# Exercise objective
Only the lines below from the one containing "in the dashboard." to the one containing "for a visual" should be repeated, both included and unchanged.

[Collected data]
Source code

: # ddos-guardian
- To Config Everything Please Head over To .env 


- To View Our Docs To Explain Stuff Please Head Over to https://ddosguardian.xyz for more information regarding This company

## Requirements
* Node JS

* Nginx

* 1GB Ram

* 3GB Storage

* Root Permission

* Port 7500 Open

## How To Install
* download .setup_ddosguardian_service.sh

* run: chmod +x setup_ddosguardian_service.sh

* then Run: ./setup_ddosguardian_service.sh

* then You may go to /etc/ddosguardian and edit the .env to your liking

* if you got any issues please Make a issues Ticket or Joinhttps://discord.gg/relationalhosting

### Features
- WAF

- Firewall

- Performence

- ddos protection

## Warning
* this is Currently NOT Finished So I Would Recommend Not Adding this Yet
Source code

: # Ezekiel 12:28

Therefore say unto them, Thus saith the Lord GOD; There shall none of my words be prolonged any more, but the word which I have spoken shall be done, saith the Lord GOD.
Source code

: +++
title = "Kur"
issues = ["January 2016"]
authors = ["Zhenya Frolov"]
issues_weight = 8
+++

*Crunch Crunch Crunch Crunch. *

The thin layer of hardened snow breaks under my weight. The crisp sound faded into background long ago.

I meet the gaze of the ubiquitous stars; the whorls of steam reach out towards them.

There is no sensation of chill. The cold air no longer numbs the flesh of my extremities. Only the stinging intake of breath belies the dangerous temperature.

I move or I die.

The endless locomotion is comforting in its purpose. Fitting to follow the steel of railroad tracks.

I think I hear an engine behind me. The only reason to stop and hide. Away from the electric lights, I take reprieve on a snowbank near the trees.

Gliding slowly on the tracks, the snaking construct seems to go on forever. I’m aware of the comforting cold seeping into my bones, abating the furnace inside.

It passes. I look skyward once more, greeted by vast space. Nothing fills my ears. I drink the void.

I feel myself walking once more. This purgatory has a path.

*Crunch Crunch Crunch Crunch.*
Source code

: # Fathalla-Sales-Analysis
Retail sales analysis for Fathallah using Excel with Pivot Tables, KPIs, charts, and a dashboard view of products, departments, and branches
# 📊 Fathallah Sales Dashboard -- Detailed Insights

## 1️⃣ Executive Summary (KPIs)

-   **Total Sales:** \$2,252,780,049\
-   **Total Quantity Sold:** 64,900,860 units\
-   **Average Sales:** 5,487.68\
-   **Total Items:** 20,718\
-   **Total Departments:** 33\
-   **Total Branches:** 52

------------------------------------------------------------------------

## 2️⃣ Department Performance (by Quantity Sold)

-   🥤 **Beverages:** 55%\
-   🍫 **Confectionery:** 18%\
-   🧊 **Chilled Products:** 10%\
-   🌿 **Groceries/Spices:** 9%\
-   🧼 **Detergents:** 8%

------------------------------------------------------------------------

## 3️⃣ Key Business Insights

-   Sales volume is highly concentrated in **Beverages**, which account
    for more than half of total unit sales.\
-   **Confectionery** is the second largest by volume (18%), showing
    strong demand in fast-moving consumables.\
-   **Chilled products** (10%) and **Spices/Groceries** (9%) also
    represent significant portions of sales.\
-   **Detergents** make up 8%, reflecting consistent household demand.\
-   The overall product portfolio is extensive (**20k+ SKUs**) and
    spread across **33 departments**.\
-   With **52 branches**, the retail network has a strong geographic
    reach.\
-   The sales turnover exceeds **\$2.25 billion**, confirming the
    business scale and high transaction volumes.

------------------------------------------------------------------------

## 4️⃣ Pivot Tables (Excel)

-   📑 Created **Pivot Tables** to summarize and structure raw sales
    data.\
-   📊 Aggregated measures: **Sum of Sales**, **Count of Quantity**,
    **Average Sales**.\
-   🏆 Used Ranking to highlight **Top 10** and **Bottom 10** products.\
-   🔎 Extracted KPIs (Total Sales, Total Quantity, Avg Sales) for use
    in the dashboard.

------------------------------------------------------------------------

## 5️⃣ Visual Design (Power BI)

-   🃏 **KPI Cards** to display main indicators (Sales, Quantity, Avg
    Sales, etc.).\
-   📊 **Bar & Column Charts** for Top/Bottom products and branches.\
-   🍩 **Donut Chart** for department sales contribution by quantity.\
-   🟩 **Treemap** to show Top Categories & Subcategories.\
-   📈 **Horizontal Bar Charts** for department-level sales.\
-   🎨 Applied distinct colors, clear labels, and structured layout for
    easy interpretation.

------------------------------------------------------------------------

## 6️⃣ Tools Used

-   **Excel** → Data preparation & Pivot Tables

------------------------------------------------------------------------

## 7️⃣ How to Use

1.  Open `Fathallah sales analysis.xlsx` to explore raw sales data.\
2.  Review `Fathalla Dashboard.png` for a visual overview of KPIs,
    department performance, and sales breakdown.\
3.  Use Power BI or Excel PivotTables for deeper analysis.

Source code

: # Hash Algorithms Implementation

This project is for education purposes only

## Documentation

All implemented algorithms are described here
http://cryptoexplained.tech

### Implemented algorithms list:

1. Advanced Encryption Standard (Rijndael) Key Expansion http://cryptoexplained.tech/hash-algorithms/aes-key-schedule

# Answer for the task
    in the dashboard.

------------------------------------------------------------------------

## 5️⃣ Visual Design (Power BI)

-   🃏 **KPI Cards** to display main indicators (Sales, Quantity, Avg
    Sales, etc.).\
-   📊 **Bar & Column Charts** for Top/Bottom products and branches.\
-   🍩 **Donut Chart** for department sales contribution by quantity.\
-   🟩 **Treemap** to show Top Categories & Subcategories.\
-   📈 **Horizontal Bar Charts** for department-level sales.\
-   🎨 Applied distinct colors, clear labels, and structured layout for
    easy interpretation.

------------------------------------------------------------------------

## 6️⃣ Tools Used

-   **Excel** → Data preparation & Pivot Tables

------------------------------------------------------------------------

## 7️⃣ How to Use

1.  Open `Fathallah sales analysis.xlsx` to explore raw sales data.\
2.  Review `Fathalla Dashboard.png` for a visual overview of KPIs,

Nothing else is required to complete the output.